Batch predictions

This page describes how you can provide multiple rows of data to AutoML Tables at once, and receive a prediction for each row.

Introduction

After you have created (trained) a model, you can make an asynchronous request for a batch of predictions using the batchPredict method. You supply input data to the batchPredict method, in table format. Each row provides values for the features you trained the model to use. The batchPredict method sends that data to the model and returns predictions for each row of data.

The maximum lifespan for a custom model is two years. You must create and train a new model to continue making predictions after that amount of time.

Using curl

To make it more convenient to run the curl samples in this topic, set the following environment variable. Replace project-id with the name of your GCP project.

export PROJECT_ID="project-id"

Requesting a batch prediction

For batch predictions, you specify a data source and a results destination in either a BigQuery table or a CSV file in Cloud Storage. You do not need to use the same format for the source and destination. For example, you could use BigQuery for the data source and a CSV file in Cloud Storage for the results destination. Use the appropriate steps from the two tasks below depending on your requirements.

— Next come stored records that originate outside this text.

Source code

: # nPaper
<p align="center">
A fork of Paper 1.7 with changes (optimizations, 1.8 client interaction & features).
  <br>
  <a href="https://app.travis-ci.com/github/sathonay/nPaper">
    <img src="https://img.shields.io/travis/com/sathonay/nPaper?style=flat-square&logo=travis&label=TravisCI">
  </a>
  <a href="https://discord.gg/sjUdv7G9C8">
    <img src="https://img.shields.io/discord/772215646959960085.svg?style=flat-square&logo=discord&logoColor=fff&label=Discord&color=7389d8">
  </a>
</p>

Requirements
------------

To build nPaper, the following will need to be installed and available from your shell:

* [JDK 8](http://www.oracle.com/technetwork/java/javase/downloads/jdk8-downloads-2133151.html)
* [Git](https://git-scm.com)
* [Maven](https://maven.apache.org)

Your data source must contain tabular data that includes all of the columns used to train the model. You can include columns that were not in the training data, or that were in the training data but excluded from use for training. These extra columns are included in the prediction output, but they are not used for generating the prediction.

Using BigQuery tables

The names of the columns and data types of your input data must match the data you used in your training data. The columns can be in a different order than the training data.

BigQuery table requirements

  • BigQuery data source tables must be no larger than 100 GB.
  • You must use a multi-regional BigQuery dataset in the US location.
  • If the table is in a different project, you must provide the BigQuery Data Editor role to the AutoML Tables service account in that project. Learn more.

Requesting the batch prediction

Console

  1. Go to the AutoML Tables page in the Google Cloud Platform Console.

    Go to the AutoML Tables page

  2. Select Models and open the model that you want to use.

  3. Select the Predict tab.

  4. Click Batch prediction.

  5. For Input dataset, select Table from BigQuery and provide the project, dataset, and table IDs for your data source.

  6. For Result, select BigQuery project and provide the project ID for your results destination.

  7. Click Send batch prediction to request the batch prediction.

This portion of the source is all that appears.